Françoise Pétrovitch, Verdures
Au dernier étage de l’adresse rive droite de Liaigre, 77, rue du Faubourg Saint-Honoré, l’artiste Françoise Pétrovitch présente un ensemble de tableaux récents, conçus précisément pour les lieux. Pensé comme une maison, à l’opposé d’un « white-cube », l’espace d’exposition permet aux peintures de s’offrir dans une très grande proximité avec le spectateur.
Courtesy : galerie Semiose, Paris
Photos : A. Mole, H. Plumet
Texte : Laetitia Chauvin
Au dernier étage de l’adresse rive droite de Liaigre, 77, rue du Faubourg Saint-Honoré, l’artiste Françoise Pétrovitch présente un ensemble de tableaux récents, conçus précisément pour les lieux. Pensé comme une maison, à l’opposé d’un « white-cube », l’espace d’exposition permet aux peintures de s’offrir dans une très grande proximité avec le spectateur.
Courtesy galerie Semiose, Paris
Photos : A. Mole, H. Plumet
Texte : Laetitia Chauvin
Sous la lumière filtrée par les baies de cet ancien atelier d’artiste, petits et grands formats s’exposent à hauteur de regard. Les cadrages serrés sur les sujets exaltent le motif central, prétexte au tableau, mais aussi point nodal vers lequel convergent toutes les forces, lignes et plages de couleurs.
À l’intimité des lieux répond une intimité des sujets, rassurants, calmes, silencieux, presque secrets, pour reprendre le titre de l’une des toiles, où deux jeunes gens se font face, la fille fermant la bouche du garçon de sa main. Ailleurs, les chiens dorment, paisibles, au pied du lit ou sous la table.

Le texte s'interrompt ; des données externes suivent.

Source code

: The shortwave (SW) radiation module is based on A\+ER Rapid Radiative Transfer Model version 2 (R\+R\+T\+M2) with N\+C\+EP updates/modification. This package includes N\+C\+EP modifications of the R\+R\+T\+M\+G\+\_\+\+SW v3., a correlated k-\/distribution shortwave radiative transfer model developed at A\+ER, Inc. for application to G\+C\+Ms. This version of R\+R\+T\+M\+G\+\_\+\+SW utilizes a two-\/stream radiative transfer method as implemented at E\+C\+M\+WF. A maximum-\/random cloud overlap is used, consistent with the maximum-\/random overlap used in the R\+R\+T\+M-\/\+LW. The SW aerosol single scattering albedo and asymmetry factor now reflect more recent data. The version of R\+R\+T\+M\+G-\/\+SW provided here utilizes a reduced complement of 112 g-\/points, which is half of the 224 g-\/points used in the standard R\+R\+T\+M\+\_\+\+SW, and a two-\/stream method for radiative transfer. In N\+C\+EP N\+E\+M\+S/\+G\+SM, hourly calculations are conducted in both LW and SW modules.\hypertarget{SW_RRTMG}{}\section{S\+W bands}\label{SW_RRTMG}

Intitulée Verdures, l’exposition réunit des toiles qui ont pour trait commun la couleur verte, qu’elle soit discrètement posée par touches ou vibrante en grands aplats.

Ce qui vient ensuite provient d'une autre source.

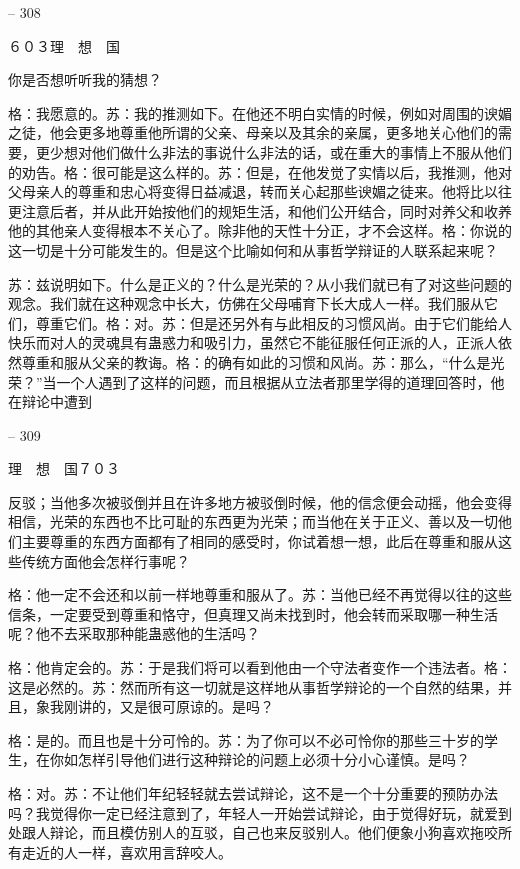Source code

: \documentclass[11pt,oneside]{book}
\begin{document}
\begin{common-format}
    

-- 308

    ６０３理　想　国

    你是否想听听我的猜想？

    格：我愿意的。苏：我的推测如下。在他还不明白实情的时候，例如对周围的谀媚之徒，他会更多地尊重他所谓的父亲、母亲以及其余的亲属，更多地关心他们的需要，更少想对他们做什么非法的事说什么非法的话，或在重大的事情上不服从他们的劝告。格：很可能是这么样的。苏：但是，在他发觉了实情以后，我推测，他对父母亲人的尊重和忠心将变得日益减退，转而关心起那些谀媚之徒来。他将比以往更注意后者，并从此开始按他们的规矩生活，和他们公开结合，同时对养父和收养他的其他亲人变得根本不关心了。除非他的天性十分正，才不会这样。格：你说的这一切是十分可能发生的。但是这个比喻如何和从事哲学辩证的人联系起来呢？

    苏：兹说明如下。什么是正义的？什么是光荣的？从小我们就已有了对这些问题的观念。我们就在这种观念中长大，仿佛在父母哺育下长大成人一样。我们服从它们，尊重它们。格：对。苏：但是还另外有与此相反的习惯风尚。由于它们能给人快乐而对人的灵魂具有蛊惑力和吸引力，虽然它不能征服任何正派的人，正派人依然尊重和服从父亲的教诲。格：的确有如此的习惯和风尚。苏：那么，“什么是光荣？”当一个人遇到了这样的问题，而且根据从立法者那里学得的道理回答时，他在辩论中遭到

    

-- 309

    理　想　国７０３

    反驳；当他多次被驳倒并且在许多地方被驳倒时候，他的信念便会动摇，他会变得相信，光荣的东西也不比可耻的东西更为光荣；而当他在关于正义、善以及一切他们主要尊重的东西方面都有了相同的感受时，你试着想一想，此后在尊重和服从这些传统方面他会怎样行事呢？

    格：他一定不会还和以前一样地尊重和服从了。苏：当他已经不再觉得以往的这些信条，一定要受到尊重和恪守，但真理又尚未找到时，他会转而采取哪一种生活呢？他不去采取那种能蛊惑他的生活吗？

    格：他肯定会的。苏：于是我们将可以看到他由一个守法者变作一个违法者。格：这是必然的。苏：然而所有这一切就是这样地从事哲学辩论的一个自然的结果，并且，象我刚讲的，又是很可原谅的。是吗？

    格：是的。而且也是十分可怜的。苏：为了你可以不必可怜你的那些三十岁的学生，在你如怎样引导他们进行这种辩论的问题上必须十分小心谨慎。是吗？

    格：对。苏：不让他们年纪轻轻就去尝试辩论，这不是一个十分重要的预防办法吗？我觉得你一定已经注意到了，年轻人一开始尝试辩论，由于觉得好玩，就爱到处跟人辩论，而且模仿别人的互驳，自己也来反驳别人。他们便象小狗喜欢拖咬所有走近的人一样，喜欢用言辞咬人。


\end{common-format}
\end{document}
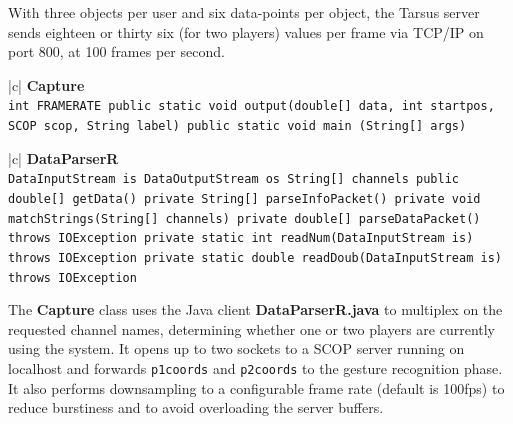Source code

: \documentclass[12pt,a4,notitlepage]{report}
\renewcommand{\_}{\texttt{\symbol{95}}}
\newcommand{\<}{\texttt{\symbol{60}}}
\renewcommand{\>}{\texttt{\symbol{62}}}
\newcommand{\class}[1]{\textbf{#1}}
\newcommand{\scopendpoint}[1]{\texttt{#1}}
\newcommand{\variable}[1]{\texttt{#1}}
\begin{document}
With three objects per user and six data-points per object, the Tarsus server sends eighteen or thirty six (for two players) values per frame via TCP/IP on port 800, at 100 frames per second.

\begin{tabular}{|c|} \hline 
\class{Capture} \\ \hline
{}
{ \variable{int FRAME\_RATE \newline
public static void output(double[] data, int startpos, SCOP scop, String label) \newline
public static void main (String[] args)
} } \\ \hline
\end{tabular}

\begin{tabular}{|c|} \hline 
\class{DataParserR} \\ \hline
{}
{ \variable{DataInputStream is \newline
DataOutputStream os \newline
String[] channels \newline
public double[] getData() \newline
private String[] parseInfoPacket() \newline
private void matchStrings(String[] channels) \newline
private double[] parseDataPacket() throws IOException \newline
private static int readNum(DataInputStream is) throws IOException \newline
private static double readDoub(DataInputStream is) throws IOException
} } \\ \hline
\end{tabular}

The \class{Capture} class uses the Java client \class{DataParserR.java} to multiplex on the requested channel names, determining whether one or two players are currently using the system. It opens up to two sockets to a SCOP server running on localhost and forwards \scopendpoint{p1coords} and \scopendpoint{p2coords} to the gesture recognition phase. It also performs downsampling to a configurable frame rate (default is 100fps) to reduce burstiness and to avoid overloading the server buffers.
\end{document}
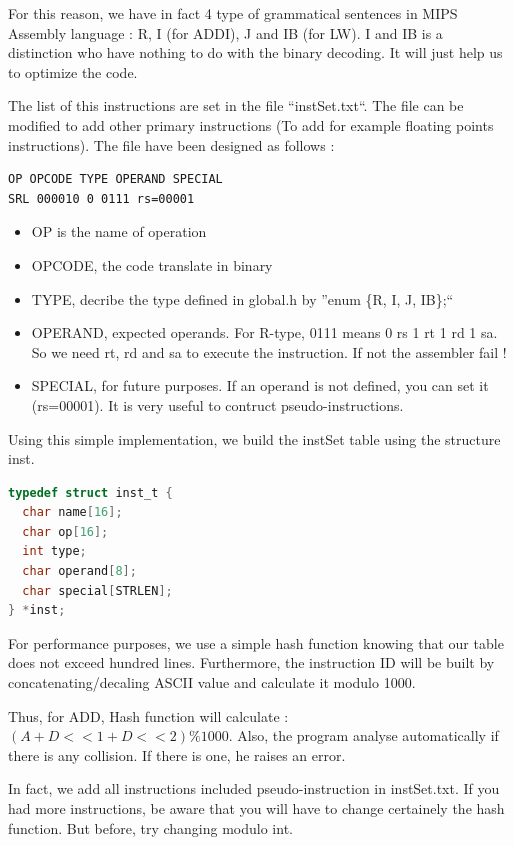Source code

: \documentclass[twoside,twocolumn]{article}
\begin{document}
For this reason, we have in fact 4 type of grammatical sentences in MIPS Assembly language : R, I (for ADDI), J and IB (for LW). I and IB is a distinction who have nothing to do with the binary decoding. It will just help us to optimize the code.

The list of this instructions are set in the file ``instSet.txt``. The file can be modified to add other primary instructions (To add for example floating points instructions). The file have been designed as follows :

\begin{lstlisting}
OP OPCODE TYPE OPERAND SPECIAL
SRL 000010 0 0111 rs=00001
\end{lstlisting}

\begin{itemize}
 \item OP is the name of operation
 \item OPCODE, the code translate in binary
 \item TYPE, decribe the type defined in global.h by ''enum \{R, I, J, IB\};``
 \item OPERAND, expected operands. For R-type, 0111 means 0 rs 1 rt 1 rd 1 sa. So we need rt, rd and sa to execute the instruction. If not the assembler fail !
 \item SPECIAL, for future purposes. If an operand is not defined, you can set it (rs=00001). It is very useful to contruct pseudo-instructions.
\end{itemize}

Using this simple implementation, we build the instSet table using the structure inst.

\begin{lstlisting}[language=C]
typedef struct inst_t {
  char name[16];
  char op[16];
  int type;
  char operand[8];
  char special[STRLEN];
} *inst;
\end{lstlisting}

For performance purposes, we use a simple hash function knowing that our table does not exceed hundred lines. Furthermore, the instruction ID will be built by concatenating/decaling ASCII value and calculate it modulo 1000.

Thus, for ADD, Hash function will calculate : $( A + D << 1 + D << 2 ) \% 1000$. Also, the program analyse automatically if there is any collision. If there is one, he raises an error.

In fact, we add all instructions included pseudo-instruction in instSet.txt. If you had more instructions, be aware that you will have to change certainely the hash function. But before, try changing modulo int.
\end{document}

« Verdures » désigne surtout, dans le langage de la tapisserie, une tenture dont le décor est principalement végétal – arbres, fleurs ou feuillages – et éventuellement peuplé d’animaux – courants, exotiques ou fantastiques. Ces verdures, tissées notamment à Aubusson et très prisées tout au long de la Renaissance, décrivent un paysage fantasmé, où la nature s’arpente comme un jardin décoratif et les animaux sauvages s’apprivoisent docilement. Cette nature domestiquée est aussi celle des chiens ou des bosquets chez Françoise Pétrovitch.

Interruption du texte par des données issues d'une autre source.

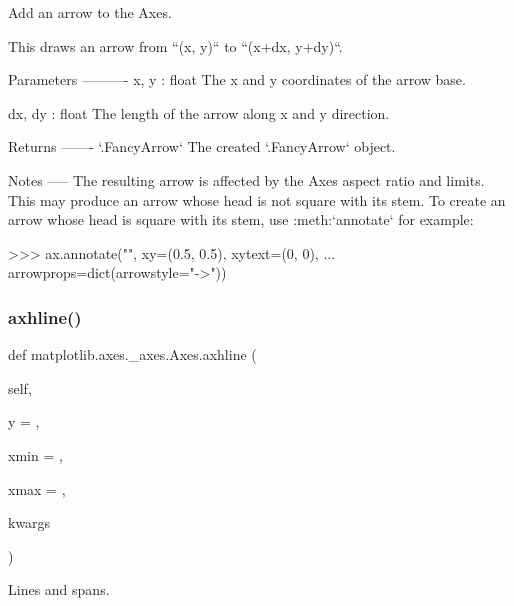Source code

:\begin{DoxyVerb}Add an arrow to the Axes.

This draws an arrow from ``(x, y)`` to ``(x+dx, y+dy)``.

Parameters
----------
x, y : float
    The x and y coordinates of the arrow base.

dx, dy : float
    The length of the arrow along x and y direction.


Returns
-------
`.FancyArrow`
    The created `.FancyArrow` object.

Notes
-----
The resulting arrow is affected by the Axes aspect ratio and limits.
This may produce an arrow whose head is not square with its stem. To
create an arrow whose head is square with its stem,
use :meth:`annotate` for example:

>>> ax.annotate("", xy=(0.5, 0.5), xytext=(0, 0),
...             arrowprops=dict(arrowstyle="->"))\end{DoxyVerb}
 \mbox{\label{classmatplotlib_1_1axes_1_1__axes_1_1Axes_a39d5389c184d082a7b9819f23159235a}} 
\subsubsection{\texorpdfstring{axhline()}{axhline()}}
{\footnotesize\ttfamily def matplotlib.\+axes.\+\_\+axes.\+Axes.\+axhline (\begin{DoxyParamCaption}\item[{}]{self,  }\item[{}]{y = {},  }\item[{}]{xmin = {},  }\item[{}]{xmax = {},  }\item[{}]{kwargs }\end{DoxyParamCaption})}



Lines and spans.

La symétrie – gage d’élégance en décoration ou au contraire ressort fantastique dans la fiction – joue sa partition dans de nombreux tableaux de l’exposition. Paire ou répétition dans les Gants, projection ou écho dans Île, reflet rêvé dans Paysage au cygne, le principe du double surgit souvent dans l’oeuvre de Françoise Pétrovitch où, s’il opère comme une formidable ressource de composition, distille, aussi, un doute. Miroir magique ou ombre fantôme produisent comme un bégaiement de l’histoire ou une distorsion des apparences. Car la reproduction du réel n’est pas l’affaire de l’artiste, qui préfère les effets de peinture, telle la dilution des motifs dans Paysage au cygne, Île ou encore Dog 3, où le paysage, qu’on dirait liquide, fond sur les protagonistes.
D’autre part, on retrouve tout au long de cette exposition, le sens aigu de Françoise Pétrovitch pour les couleurs, sa recherche si caractéristique pour des rapprochements acides, osés, des teintes entre-deux difficiles à qualifier, sans oublier le rouge, en ponctuation ou en trait de contour, devenu sa signature. Les peintures balayent des spectres lumineux très larges, du plus clair au plus obscur, appuyant leurs effets sur des oxymores – lumières sombres et obscurités claires – au mystère enchanteur. L’ensemble de l’oeuvre de Françoise Pétrovitch compose un univers en soi, changeant comme au rythme des saisons et des jours, de la nuit au matin, et peuplé d’êtres et de végétaux. Adolescents, oiseaux et fleurs partagent un même état de transition et une façon éthérée d’être au monde.